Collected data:

========

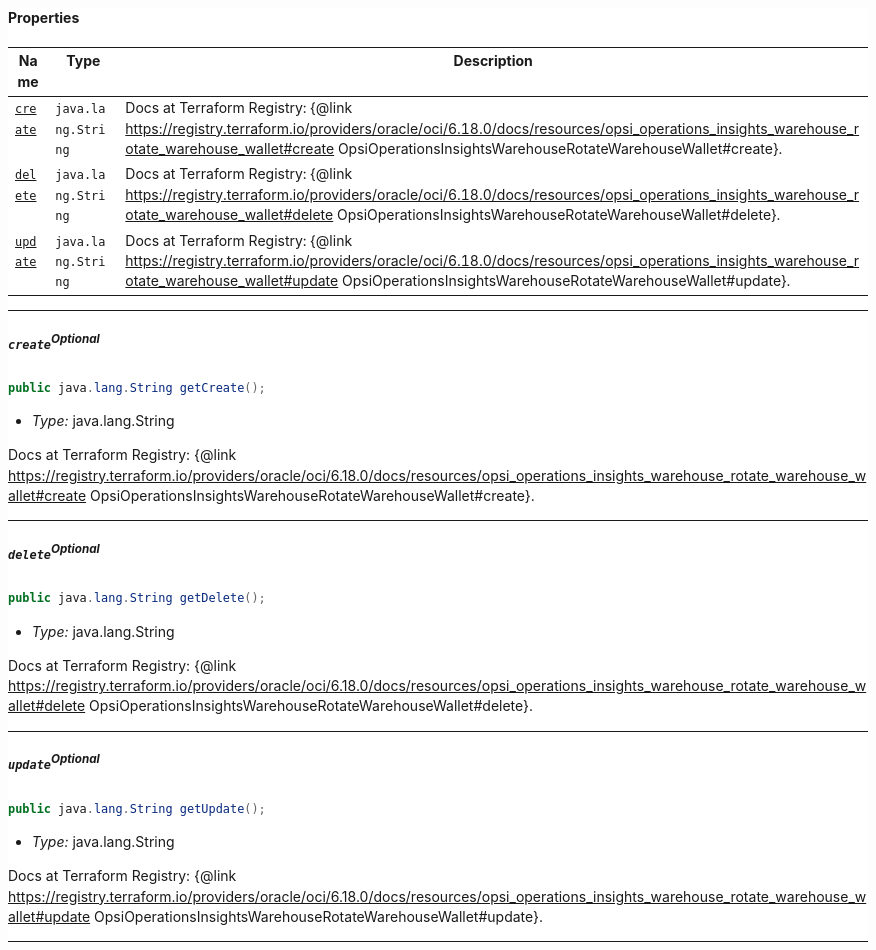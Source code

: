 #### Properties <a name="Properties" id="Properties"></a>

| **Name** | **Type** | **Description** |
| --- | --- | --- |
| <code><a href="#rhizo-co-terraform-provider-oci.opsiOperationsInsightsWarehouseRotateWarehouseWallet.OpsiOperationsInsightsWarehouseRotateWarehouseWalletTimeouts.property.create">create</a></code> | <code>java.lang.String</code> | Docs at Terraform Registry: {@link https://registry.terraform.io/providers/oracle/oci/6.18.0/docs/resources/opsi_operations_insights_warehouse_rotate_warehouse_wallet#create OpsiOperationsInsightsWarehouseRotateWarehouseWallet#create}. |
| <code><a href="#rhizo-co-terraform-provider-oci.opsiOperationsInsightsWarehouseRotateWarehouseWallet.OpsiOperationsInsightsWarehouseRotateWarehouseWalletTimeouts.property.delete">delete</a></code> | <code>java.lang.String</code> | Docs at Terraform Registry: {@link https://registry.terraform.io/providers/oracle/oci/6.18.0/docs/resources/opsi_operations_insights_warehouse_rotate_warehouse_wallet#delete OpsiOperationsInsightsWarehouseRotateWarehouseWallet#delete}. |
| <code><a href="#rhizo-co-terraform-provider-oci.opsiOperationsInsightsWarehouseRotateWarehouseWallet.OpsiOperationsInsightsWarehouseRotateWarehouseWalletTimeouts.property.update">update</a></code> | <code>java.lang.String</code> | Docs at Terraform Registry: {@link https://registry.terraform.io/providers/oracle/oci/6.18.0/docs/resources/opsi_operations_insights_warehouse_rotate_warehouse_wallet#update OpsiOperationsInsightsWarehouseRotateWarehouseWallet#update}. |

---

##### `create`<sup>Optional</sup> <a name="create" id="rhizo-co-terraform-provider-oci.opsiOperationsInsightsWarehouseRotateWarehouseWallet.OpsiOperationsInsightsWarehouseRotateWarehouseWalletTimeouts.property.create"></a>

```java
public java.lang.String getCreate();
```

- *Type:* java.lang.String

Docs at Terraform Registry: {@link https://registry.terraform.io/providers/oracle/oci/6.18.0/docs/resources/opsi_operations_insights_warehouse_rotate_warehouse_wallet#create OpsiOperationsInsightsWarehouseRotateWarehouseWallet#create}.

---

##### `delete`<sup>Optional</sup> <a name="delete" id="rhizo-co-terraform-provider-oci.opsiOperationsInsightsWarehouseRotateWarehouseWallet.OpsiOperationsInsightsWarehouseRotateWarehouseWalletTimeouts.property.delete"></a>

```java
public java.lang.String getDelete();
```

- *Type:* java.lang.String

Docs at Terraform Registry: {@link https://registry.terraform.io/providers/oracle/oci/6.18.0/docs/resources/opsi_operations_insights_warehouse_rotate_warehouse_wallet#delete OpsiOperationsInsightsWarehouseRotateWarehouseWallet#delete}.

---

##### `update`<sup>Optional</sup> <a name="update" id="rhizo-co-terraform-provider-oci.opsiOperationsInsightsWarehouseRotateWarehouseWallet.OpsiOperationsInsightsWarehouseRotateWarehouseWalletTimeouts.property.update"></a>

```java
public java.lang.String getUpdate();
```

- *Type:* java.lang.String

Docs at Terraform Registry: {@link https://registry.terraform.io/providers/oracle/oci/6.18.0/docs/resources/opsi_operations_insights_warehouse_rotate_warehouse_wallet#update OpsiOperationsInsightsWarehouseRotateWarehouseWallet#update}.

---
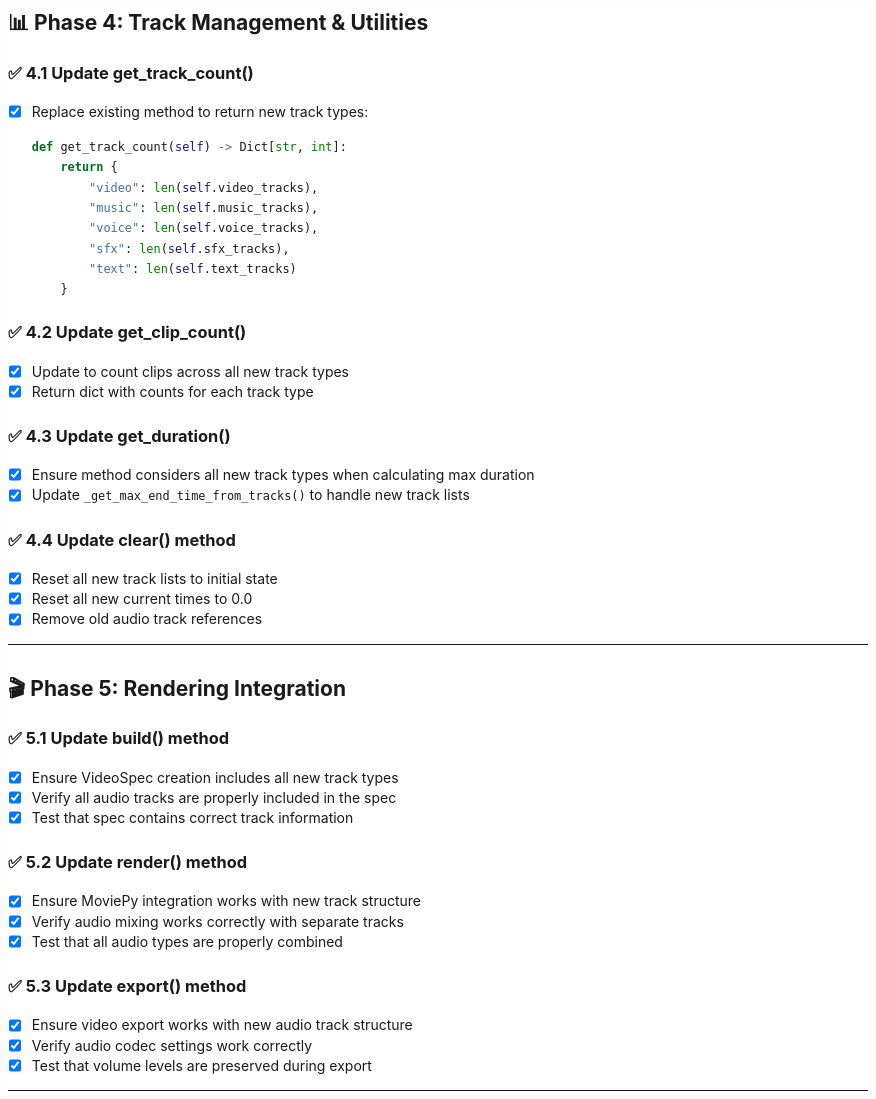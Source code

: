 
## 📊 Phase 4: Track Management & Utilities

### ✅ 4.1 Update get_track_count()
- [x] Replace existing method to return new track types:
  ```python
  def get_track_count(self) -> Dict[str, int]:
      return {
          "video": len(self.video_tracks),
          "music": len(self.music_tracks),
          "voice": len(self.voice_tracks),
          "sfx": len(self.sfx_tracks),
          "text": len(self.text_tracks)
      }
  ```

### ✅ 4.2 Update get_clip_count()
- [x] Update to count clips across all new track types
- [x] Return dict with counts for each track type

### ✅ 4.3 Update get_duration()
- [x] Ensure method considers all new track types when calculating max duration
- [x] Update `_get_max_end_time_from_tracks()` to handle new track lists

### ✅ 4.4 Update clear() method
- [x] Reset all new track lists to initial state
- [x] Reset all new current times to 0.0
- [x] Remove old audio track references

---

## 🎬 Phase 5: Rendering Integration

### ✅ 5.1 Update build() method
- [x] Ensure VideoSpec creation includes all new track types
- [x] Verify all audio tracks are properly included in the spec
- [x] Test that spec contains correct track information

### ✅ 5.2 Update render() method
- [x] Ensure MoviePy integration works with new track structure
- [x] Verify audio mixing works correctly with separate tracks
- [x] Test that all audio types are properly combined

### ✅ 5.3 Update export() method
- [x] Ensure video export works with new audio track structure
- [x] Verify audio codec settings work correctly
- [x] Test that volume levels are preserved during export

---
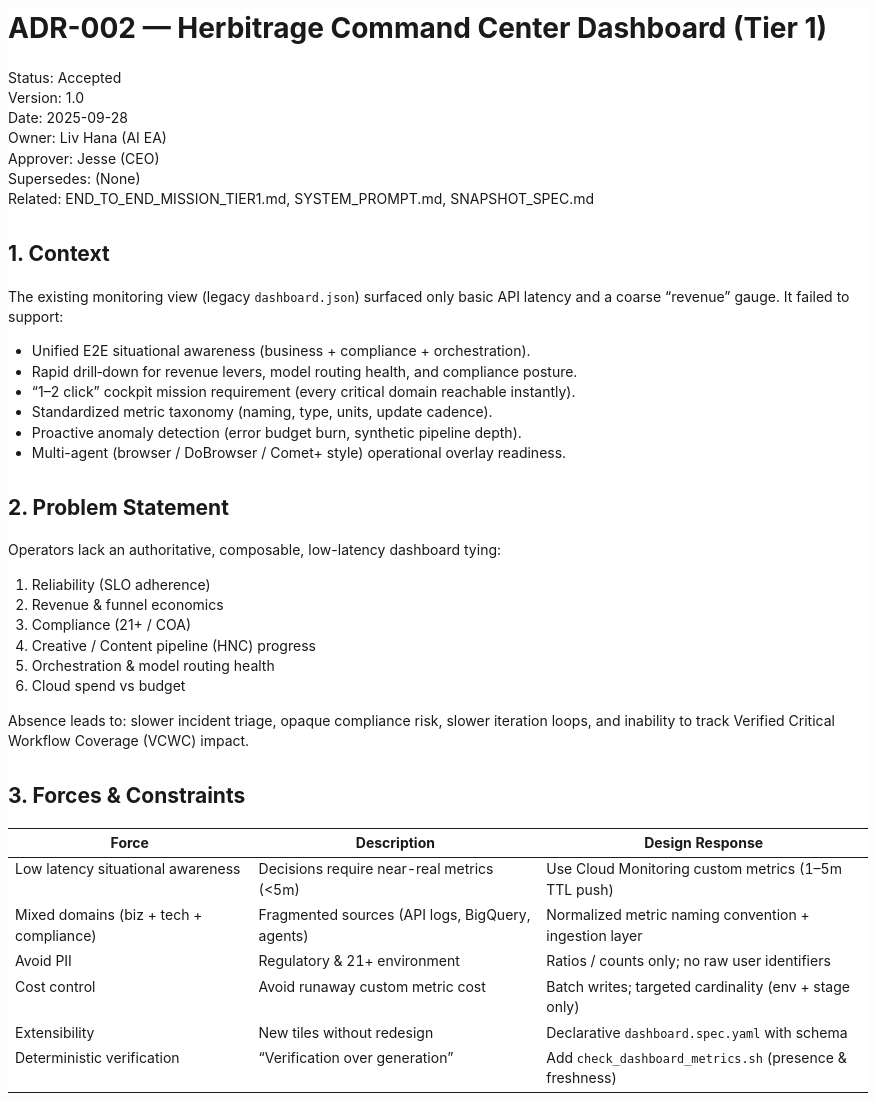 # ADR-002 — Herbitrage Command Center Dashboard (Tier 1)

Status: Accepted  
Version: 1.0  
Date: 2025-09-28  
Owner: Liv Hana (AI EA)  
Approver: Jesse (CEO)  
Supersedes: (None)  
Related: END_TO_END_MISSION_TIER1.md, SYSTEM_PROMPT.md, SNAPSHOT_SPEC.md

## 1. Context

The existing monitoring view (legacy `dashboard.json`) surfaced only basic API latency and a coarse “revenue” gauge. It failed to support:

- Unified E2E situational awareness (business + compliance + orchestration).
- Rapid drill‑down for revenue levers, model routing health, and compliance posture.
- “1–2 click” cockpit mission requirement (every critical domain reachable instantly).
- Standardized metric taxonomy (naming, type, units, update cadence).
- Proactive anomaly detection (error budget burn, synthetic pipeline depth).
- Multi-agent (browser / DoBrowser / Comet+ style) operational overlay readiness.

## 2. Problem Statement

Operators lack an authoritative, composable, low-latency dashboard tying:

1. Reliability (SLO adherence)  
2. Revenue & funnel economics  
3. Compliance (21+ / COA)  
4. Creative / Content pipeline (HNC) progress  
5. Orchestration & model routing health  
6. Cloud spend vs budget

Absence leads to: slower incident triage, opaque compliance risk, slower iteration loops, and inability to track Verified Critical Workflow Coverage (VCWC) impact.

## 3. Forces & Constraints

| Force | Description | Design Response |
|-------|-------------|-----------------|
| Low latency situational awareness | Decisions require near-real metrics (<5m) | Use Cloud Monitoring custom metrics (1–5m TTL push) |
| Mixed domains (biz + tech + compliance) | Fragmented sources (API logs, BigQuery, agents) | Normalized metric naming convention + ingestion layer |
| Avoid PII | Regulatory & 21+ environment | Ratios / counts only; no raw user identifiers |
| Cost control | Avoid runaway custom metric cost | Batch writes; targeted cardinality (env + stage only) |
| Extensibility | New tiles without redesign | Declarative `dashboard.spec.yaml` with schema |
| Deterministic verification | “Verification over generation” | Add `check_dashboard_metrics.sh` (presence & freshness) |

========

■ Task instructions ■
Give the records again exactly, pictures left out.

■ Answer section ■
Source code

: #### Properties <a name="Properties" id="Properties"></a>

| **Name** | **Type** | **Description** |
| --- | --- | --- |
| <code><a href="#rhizo-co-terraform-provider-oci.opsiOperationsInsightsWarehouseRotateWarehouseWallet.OpsiOperationsInsightsWarehouseRotateWarehouseWalletTimeouts.property.create">create</a></code> | <code>java.lang.String</code> | Docs at Terraform Registry: {@link https://registry.terraform.io/providers/oracle/oci/6.18.0/docs/resources/opsi_operations_insights_warehouse_rotate_warehouse_wallet#create OpsiOperationsInsightsWarehouseRotateWarehouseWallet#create}. |
| <code><a href="#rhizo-co-terraform-provider-oci.opsiOperationsInsightsWarehouseRotateWarehouseWallet.OpsiOperationsInsightsWarehouseRotateWarehouseWalletTimeouts.property.delete">delete</a></code> | <code>java.lang.String</code> | Docs at Terraform Registry: {@link https://registry.terraform.io/providers/oracle/oci/6.18.0/docs/resources/opsi_operations_insights_warehouse_rotate_warehouse_wallet#delete OpsiOperationsInsightsWarehouseRotateWarehouseWallet#delete}. |
| <code><a href="#rhizo-co-terraform-provider-oci.opsiOperationsInsightsWarehouseRotateWarehouseWallet.OpsiOperationsInsightsWarehouseRotateWarehouseWalletTimeouts.property.update">update</a></code> | <code>java.lang.String</code> | Docs at Terraform Registry: {@link https://registry.terraform.io/providers/oracle/oci/6.18.0/docs/resources/opsi_operations_insights_warehouse_rotate_warehouse_wallet#update OpsiOperationsInsightsWarehouseRotateWarehouseWallet#update}. |

---

##### `create`<sup>Optional</sup> <a name="create" id="rhizo-co-terraform-provider-oci.opsiOperationsInsightsWarehouseRotateWarehouseWallet.OpsiOperationsInsightsWarehouseRotateWarehouseWalletTimeouts.property.create"></a>

```java
public java.lang.String getCreate();
```

- *Type:* java.lang.String

Docs at Terraform Registry: {@link https://registry.terraform.io/providers/oracle/oci/6.18.0/docs/resources/opsi_operations_insights_warehouse_rotate_warehouse_wallet#create OpsiOperationsInsightsWarehouseRotateWarehouseWallet#create}.

---

##### `delete`<sup>Optional</sup> <a name="delete" id="rhizo-co-terraform-provider-oci.opsiOperationsInsightsWarehouseRotateWarehouseWallet.OpsiOperationsInsightsWarehouseRotateWarehouseWalletTimeouts.property.delete"></a>

```java
public java.lang.String getDelete();
```

- *Type:* java.lang.String

Docs at Terraform Registry: {@link https://registry.terraform.io/providers/oracle/oci/6.18.0/docs/resources/opsi_operations_insights_warehouse_rotate_warehouse_wallet#delete OpsiOperationsInsightsWarehouseRotateWarehouseWallet#delete}.

---

##### `update`<sup>Optional</sup> <a name="update" id="rhizo-co-terraform-provider-oci.opsiOperationsInsightsWarehouseRotateWarehouseWallet.OpsiOperationsInsightsWarehouseRotateWarehouseWalletTimeouts.property.update"></a>

```java
public java.lang.String getUpdate();
```

- *Type:* java.lang.String

Docs at Terraform Registry: {@link https://registry.terraform.io/providers/oracle/oci/6.18.0/docs/resources/opsi_operations_insights_warehouse_rotate_warehouse_wallet#update OpsiOperationsInsightsWarehouseRotateWarehouseWallet#update}.

---
Source code

: 
## 📊 Phase 4: Track Management & Utilities

### ✅ 4.1 Update get_track_count()
- [x] Replace existing method to return new track types:
  ```python
  def get_track_count(self) -> Dict[str, int]:
      return {
          "video": len(self.video_tracks),
          "music": len(self.music_tracks),
          "voice": len(self.voice_tracks),
          "sfx": len(self.sfx_tracks),
          "text": len(self.text_tracks)
      }
  ```

### ✅ 4.2 Update get_clip_count()
- [x] Update to count clips across all new track types
- [x] Return dict with counts for each track type

### ✅ 4.3 Update get_duration()
- [x] Ensure method considers all new track types when calculating max duration
- [x] Update `_get_max_end_time_from_tracks()` to handle new track lists

### ✅ 4.4 Update clear() method
- [x] Reset all new track lists to initial state
- [x] Reset all new current times to 0.0
- [x] Remove old audio track references

---

## 🎬 Phase 5: Rendering Integration

### ✅ 5.1 Update build() method
- [x] Ensure VideoSpec creation includes all new track types
- [x] Verify all audio tracks are properly included in the spec
- [x] Test that spec contains correct track information

### ✅ 5.2 Update render() method
- [x] Ensure MoviePy integration works with new track structure
- [x] Verify audio mixing works correctly with separate tracks
- [x] Test that all audio types are properly combined

### ✅ 5.3 Update export() method
- [x] Ensure video export works with new audio track structure
- [x] Verify audio codec settings work correctly
- [x] Test that volume levels are preserved during export

---
 # ADR-002 — Herbitrage Command Center Dashboard (Tier 1)

Status: Accepted  
Version: 1.0  
Date: 2025-09-28  
Owner: Liv Hana (AI EA)  
Approver: Jesse (CEO)  
Supersedes: (None)  
Related: END_TO_END_MISSION_TIER1.md, SYSTEM_PROMPT.md, SNAPSHOT_SPEC.md

## 1. Context

The existing monitoring view (legacy `dashboard.json`) surfaced only basic API latency and a coarse “revenue” gauge. It failed to support:

- Unified E2E situational awareness (business + compliance + orchestration).
- Rapid drill‑down for revenue levers, model routing health, and compliance posture.
- “1–2 click” cockpit mission requirement (every critical domain reachable instantly).
- Standardized metric taxonomy (naming, type, units, update cadence).
- Proactive anomaly detection (error budget burn, synthetic pipeline depth).
- Multi-agent (browser / DoBrowser / Comet+ style) operational overlay readiness.

## 2. Problem Statement

Operators lack an authoritative, composable, low-latency dashboard tying:

1. Reliability (SLO adherence)  
2. Revenue & funnel economics  
3. Compliance (21+ / COA)  
4. Creative / Content pipeline (HNC) progress  
5. Orchestration & model routing health  
6. Cloud spend vs budget

Absence leads to: slower incident triage, opaque compliance risk, slower iteration loops, and inability to track Verified Critical Workflow Coverage (VCWC) impact.

## 3. Forces & Constraints

| Force | Description | Design Response |
|-------|-------------|-----------------|
| Low latency situational awareness | Decisions require near-real metrics (<5m) | Use Cloud Monitoring custom metrics (1–5m TTL push) |
| Mixed domains (biz + tech + compliance) | Fragmented sources (API logs, BigQuery, agents) | Normalized metric naming convention + ingestion layer |
| Avoid PII | Regulatory & 21+ environment | Ratios / counts only; no raw user identifiers |
| Cost control | Avoid runaway custom metric cost | Batch writes; targeted cardinality (env + stage only) |
| Extensibility | New tiles without redesign | Declarative `dashboard.spec.yaml` with schema |
| Deterministic verification | “Verification over generation” | Add `check_dashboard_metrics.sh` (presence & freshness) |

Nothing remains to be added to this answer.